Recebi uma negativa junto com uma colocação que me deixou ainda mais perturbada: “ela está andando a manhã toda por aqui por perto. Vai, volta, fica olhando os prédios e balbuciando algo. Acho que está perdida.” Novamente a olhei. Percebi que por baixo do grosso e longo casaco preto ela estava de pijamas e pantufas.
E ninguém a procurou até agora? Pergunto eu, recebendo nova negativa. Bom, era meu horário de almoço. Então resolvi que iria com ela de prédio em prédio até achar onde morava. Iniciei pela minha rua mesmo, que tinha uns seis prédios só na minha quadra. Depois fui dando a volta no quarteirão, fazendo um redemoinho com a senhorinha a tiracolo, o que prolongava mais o tempo, pois os passos incertos me preocupavam. Suas mãos trêmulas, com dedos magros e quase azulados, volta e meia passavam por seus cabelos branquíssimos desalinhados.
Na terceira volta do redemoinho, a três quadras de minha casa, o porteiro de um prédio me chamou ao me ver quase entrando no prédio da frente. “Dona Endaira, aqui!” Vi que a senhora parou. Parei também. O porteiro veio e me disse que a senhorinha morava ali, no Edifício Creta.

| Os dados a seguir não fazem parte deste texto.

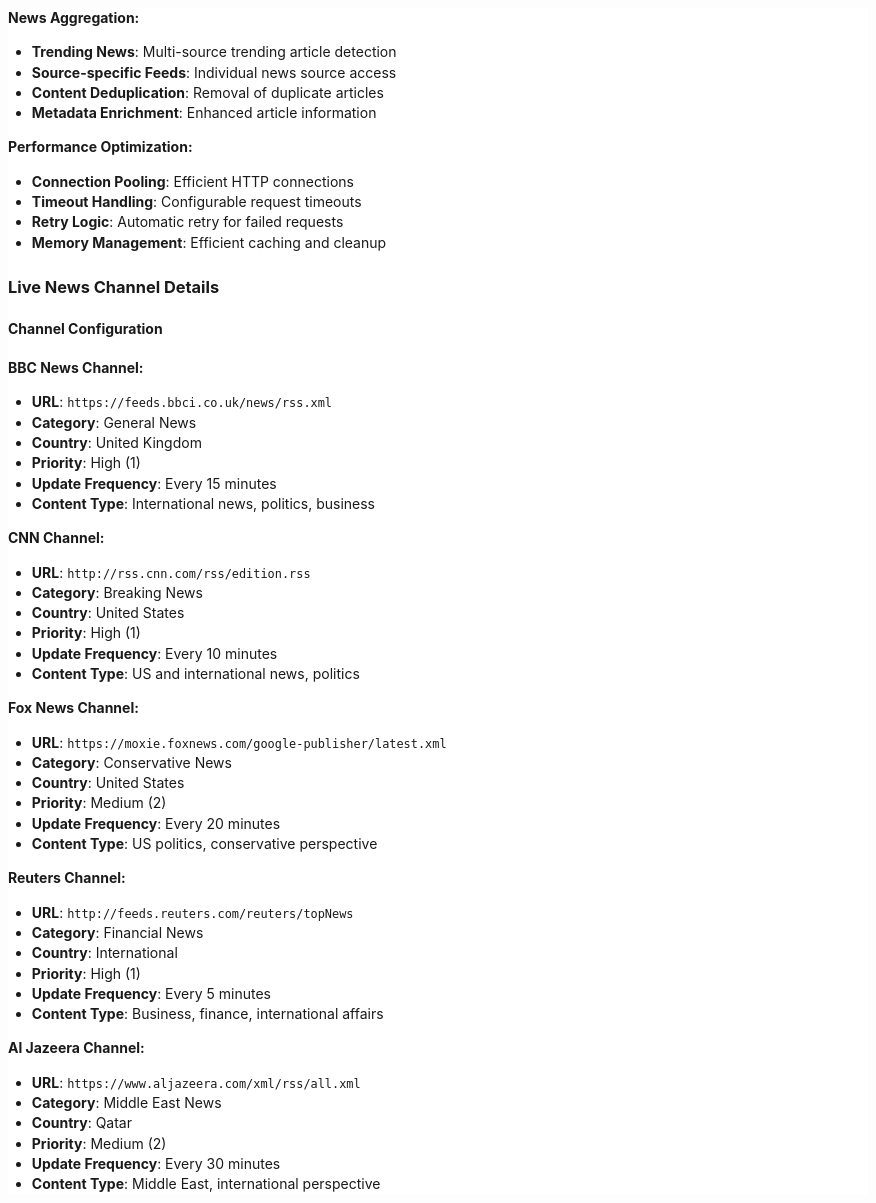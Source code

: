 **News Aggregation:**
- **Trending News**: Multi-source trending article detection
- **Source-specific Feeds**: Individual news source access
- **Content Deduplication**: Removal of duplicate articles
- **Metadata Enrichment**: Enhanced article information

**Performance Optimization:**
- **Connection Pooling**: Efficient HTTP connections
- **Timeout Handling**: Configurable request timeouts
- **Retry Logic**: Automatic retry for failed requests
- **Memory Management**: Efficient caching and cleanup

### Live News Channel Details

#### Channel Configuration

**BBC News Channel:**
- **URL**: `https://feeds.bbci.co.uk/news/rss.xml`
- **Category**: General News
- **Country**: United Kingdom
- **Priority**: High (1)
- **Update Frequency**: Every 15 minutes
- **Content Type**: International news, politics, business

**CNN Channel:**
- **URL**: `http://rss.cnn.com/rss/edition.rss`
- **Category**: Breaking News
- **Country**: United States
- **Priority**: High (1)
- **Update Frequency**: Every 10 minutes
- **Content Type**: US and international news, politics

**Fox News Channel:**
- **URL**: `https://moxie.foxnews.com/google-publisher/latest.xml`
- **Category**: Conservative News
- **Country**: United States
- **Priority**: Medium (2)
- **Update Frequency**: Every 20 minutes
- **Content Type**: US politics, conservative perspective

**Reuters Channel:**
- **URL**: `http://feeds.reuters.com/reuters/topNews`
- **Category**: Financial News
- **Country**: International
- **Priority**: High (1)
- **Update Frequency**: Every 5 minutes
- **Content Type**: Business, finance, international affairs

**Al Jazeera Channel:**
- **URL**: `https://www.aljazeera.com/xml/rss/all.xml`
- **Category**: Middle East News
- **Country**: Qatar
- **Priority**: Medium (2)
- **Update Frequency**: Every 30 minutes
- **Content Type**: Middle East, international perspective
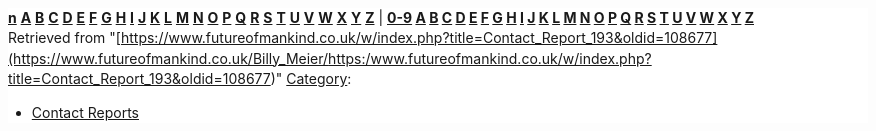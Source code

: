 [**n**](https://www.futureofmankind.co.uk/Billy_Meier/</Billy_Meier/Index#n> "Index") [**A**](https://www.futureofmankind.co.uk/Billy_Meier/</Billy_Meier/Index#A> "Index") [**B**](https://www.futureofmankind.co.uk/Billy_Meier/</Billy_Meier/Index#B> "Index") [**C**](https://www.futureofmankind.co.uk/Billy_Meier/</Billy_Meier/Index#C> "Index") [**D**](https://www.futureofmankind.co.uk/Billy_Meier/</Billy_Meier/Index#D> "Index") [**E**](https://www.futureofmankind.co.uk/Billy_Meier/</Billy_Meier/Index#E> "Index") [**F**](https://www.futureofmankind.co.uk/Billy_Meier/</Billy_Meier/Index#F> "Index") [**G**](https://www.futureofmankind.co.uk/Billy_Meier/</Billy_Meier/Index#G> "Index") [**H**](https://www.futureofmankind.co.uk/Billy_Meier/</Billy_Meier/Index#H> "Index") [**I**](https://www.futureofmankind.co.uk/Billy_Meier/</Billy_Meier/Index#I> "Index") [**J**](https://www.futureofmankind.co.uk/Billy_Meier/</Billy_Meier/Index#J> "Index") [**K**](https://www.futureofmankind.co.uk/Billy_Meier/</Billy_Meier/Index#K> "Index") [**L**](https://www.futureofmankind.co.uk/Billy_Meier/</Billy_Meier/Index#L> "Index") [**M**](https://www.futureofmankind.co.uk/Billy_Meier/</Billy_Meier/Index#M> "Index") [**N**](https://www.futureofmankind.co.uk/Billy_Meier/</Billy_Meier/Index#N> "Index") [**O**](https://www.futureofmankind.co.uk/Billy_Meier/</Billy_Meier/Index#O> "Index") [**P**](https://www.futureofmankind.co.uk/Billy_Meier/</Billy_Meier/Index#P> "Index") [**Q**](https://www.futureofmankind.co.uk/Billy_Meier/</Billy_Meier/Index#Q> "Index") [**R**](https://www.futureofmankind.co.uk/Billy_Meier/</Billy_Meier/Index#R> "Index") [**S**](https://www.futureofmankind.co.uk/Billy_Meier/</Billy_Meier/Index#S> "Index") [**T**](https://www.futureofmankind.co.uk/Billy_Meier/</Billy_Meier/Index#T> "Index") [**U**](https://www.futureofmankind.co.uk/Billy_Meier/</Billy_Meier/Index#U> "Index") [**V**](https://www.futureofmankind.co.uk/Billy_Meier/</Billy_Meier/Index#V> "Index") [**W**](https://www.futureofmankind.co.uk/Billy_Meier/</Billy_Meier/Index#W> "Index") [**X**](https://www.futureofmankind.co.uk/Billy_Meier/</Billy_Meier/Index#X> "Index") [**Y**](https://www.futureofmankind.co.uk/Billy_Meier/</Billy_Meier/Index#Y> "Index") [**Z**](https://www.futureofmankind.co.uk/Billy_Meier/</Billy_Meier/Index#Z> "Index") | **[0-9](https://www.futureofmankind.co.uk/Billy_Meier/</Billy_Meier/0-9> "0-9") [A](https://www.futureofmankind.co.uk/Billy_Meier/</Billy_Meier/A> "A") [B](https://www.futureofmankind.co.uk/Billy_Meier/</Billy_Meier/B> "B") [C](https://www.futureofmankind.co.uk/Billy_Meier/</Billy_Meier/C> "C") [D](https://www.futureofmankind.co.uk/Billy_Meier/</Billy_Meier/D> "D") [E](https://www.futureofmankind.co.uk/Billy_Meier/</Billy_Meier/E> "E") [F](https://www.futureofmankind.co.uk/Billy_Meier/</Billy_Meier/F> "F") [G](https://www.futureofmankind.co.uk/Billy_Meier/</Billy_Meier/G> "G") [H](https://www.futureofmankind.co.uk/Billy_Meier/</Billy_Meier/H> "H") [I](https://www.futureofmankind.co.uk/Billy_Meier/</w/index.php?title=I&action=edit&redlink=1> "I \(page does not exist\)") [J](https://www.futureofmankind.co.uk/Billy_Meier/</Billy_Meier/J> "J") [K](https://www.futureofmankind.co.uk/Billy_Meier/</Billy_Meier/K> "K") [L](https://www.futureofmankind.co.uk/Billy_Meier/</Billy_Meier/L> "L") [M](https://www.futureofmankind.co.uk/Billy_Meier/</Billy_Meier/M> "M") [N](https://www.futureofmankind.co.uk/Billy_Meier/</Billy_Meier/N> "N") [O](https://www.futureofmankind.co.uk/Billy_Meier/</Billy_Meier/O> "O") [P](https://www.futureofmankind.co.uk/Billy_Meier/</Billy_Meier/P> "P") [Q](https://www.futureofmankind.co.uk/Billy_Meier/</Billy_Meier/Q> "Q") [R](https://www.futureofmankind.co.uk/Billy_Meier/</Billy_Meier/R> "R") [S](https://www.futureofmankind.co.uk/Billy_Meier/</Billy_Meier/S> "S") [T](https://www.futureofmankind.co.uk/Billy_Meier/</Billy_Meier/T> "T") [U](https://www.futureofmankind.co.uk/Billy_Meier/</w/index.php?title=U&action=edit&redlink=1> "U \(page does not exist\)") [V](https://www.futureofmankind.co.uk/Billy_Meier/</Billy_Meier/V> "V") [W](https://www.futureofmankind.co.uk/Billy_Meier/</Billy_Meier/W> "W") [X](https://www.futureofmankind.co.uk/Billy_Meier/</w/index.php?title=X&action=edit&redlink=1> "X \(page does not exist\)") [Y](https://www.futureofmankind.co.uk/Billy_Meier/</w/index.php?title=Y&action=edit&redlink=1> "Y \(page does not exist\)") [Z](https://www.futureofmankind.co.uk/Billy_Meier/</w/index.php?title=Z&action=edit&redlink=1> "Z \(page does not exist\)")**  
Retrieved from "[https://www.futureofmankind.co.uk/w/index.php?title=Contact_Report_193&oldid=108677](https://www.futureofmankind.co.uk/Billy_Meier/<https:/www.futureofmankind.co.uk/w/index.php?title=Contact_Report_193&oldid=108677>)"
[Category](https://www.futureofmankind.co.uk/Billy_Meier/</Billy_Meier/Special:Categories> "Special:Categories"): 
  * [Contact Reports](https://www.futureofmankind.co.uk/Billy_Meier/</Billy_Meier/Category:Contact_Reports> "Category:Contact Reports")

Que eu podia deixar com ele. 
Ao ver o olhar assustado da senhorinha resolvi que deveria entregar eu mesma à família e insisti neste ponto com ele. Após um tempo ele interfonou para o apartamento do sétimo andar, dizendo que a Dona Endaira estava acompanhada.
Permitiram a minha subida. Ao entrar no elevador percebi que a senhorinha tremia muito. Fiquei imaginando que as ondulações que percorriam seu corpo era por estar reconhecendo o ambiente.
Toquei a campainha e um rosto juvenil escancarou a porta, sorrindo pra mim e para a senhorinha. “Vovó querida! Que susto que me deu!” E me explicou que a vó havia saído enquanto ela dormia de manhã cedo. Feliz por ter cumprido meu dever, por ter dado àquela senhorinha um presente (seu retorno ao lar), sorri e me despedi dela, que me deu um abraço tão forte que jamais imaginaria para um corpo tão frágil.

Fecharam a porta e apertei o botão do elevador ao mesmo tempo que escutei um barulho surdo vindo de dentro do apartamento, seguido de uma voz ríspida: “Que merda vovó. Já falei pra você não sair daqui!”